Moreover, the explosive growth of fintech loans that can trigger overdrafts, including "buy now, pay later," shows how without common sense regulation, technological changes can aggravate this problem.

Federal bank and credit union regulators — the CFPB, Office of the Comptroller of the Currency, Federal Reserve Board, National Credit Union Administration and Federal Deposit Insurance Corp. — have a responsibility to protect consumers and ensure financial institutions' safety and soundness. They must address the harm overdraft fees inflict on consumers and the risk posed by financial institutions' overreliance on them.

In recent months, the CFPB has published high-profile research, heightened supervisory scrutiny, and — in a potential step toward administrative rulemaking — sought public input on overdraft fees. These moves mark important progress for consumers — but far more is needed.

Regulators can take several steps, including through a comprehensive rule, to rein in exploitative, high-cost overdraft fees. They could prohibit predatory posting practices, curtail the assessment of multiple overdraft fees during a single overdraft episode and require that the cost per fee be reasonable and be proportional to the cost incurred by the depository institution.

For depositories hooked on this fee income, these regulatory steps would encourage a more sustainable business model. For institutions inclined to reduce overdraft fees but afraid it would put them at a competitive disadvantage, this regulation would solve a collective action problem and level the playing field.

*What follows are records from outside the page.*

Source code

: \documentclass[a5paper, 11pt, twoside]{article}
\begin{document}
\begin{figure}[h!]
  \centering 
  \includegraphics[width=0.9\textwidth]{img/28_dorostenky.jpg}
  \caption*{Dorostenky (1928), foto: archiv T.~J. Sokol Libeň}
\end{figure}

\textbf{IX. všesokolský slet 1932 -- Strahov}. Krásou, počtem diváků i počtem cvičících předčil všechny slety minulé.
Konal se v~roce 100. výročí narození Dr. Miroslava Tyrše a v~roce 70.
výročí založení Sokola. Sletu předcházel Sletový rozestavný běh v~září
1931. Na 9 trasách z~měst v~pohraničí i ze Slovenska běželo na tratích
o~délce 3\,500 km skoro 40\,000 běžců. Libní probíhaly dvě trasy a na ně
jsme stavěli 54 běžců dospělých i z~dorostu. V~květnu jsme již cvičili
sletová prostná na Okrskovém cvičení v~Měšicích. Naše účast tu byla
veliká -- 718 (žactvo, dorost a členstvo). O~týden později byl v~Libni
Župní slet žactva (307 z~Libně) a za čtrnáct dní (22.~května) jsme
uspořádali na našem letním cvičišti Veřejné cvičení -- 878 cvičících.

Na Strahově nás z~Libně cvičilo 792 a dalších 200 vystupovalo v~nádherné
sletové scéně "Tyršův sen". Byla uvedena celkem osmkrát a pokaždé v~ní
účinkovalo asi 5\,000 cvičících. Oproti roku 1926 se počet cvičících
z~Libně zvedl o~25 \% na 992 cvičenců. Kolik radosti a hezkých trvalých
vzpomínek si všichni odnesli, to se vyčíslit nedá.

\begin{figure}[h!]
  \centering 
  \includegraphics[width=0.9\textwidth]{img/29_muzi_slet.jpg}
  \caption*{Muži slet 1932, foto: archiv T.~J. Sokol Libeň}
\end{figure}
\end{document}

These steps would ensure that all consumers — regardless of where they bank — will have a baseline level of protection from abusive overdraft programs. This would increase consumer trust in banks and credit unions.

For families who are impoverished, or have fallen on tough times, this regulation would prevent overdraft fees from pulling them much deeper into the hole and make it easier for them to climb out. This is also in the self-interest of financial institutions, which benefit when their customers advance financially.

It is time for regulators to act. As we've seen before, letting banks police themselves won't work.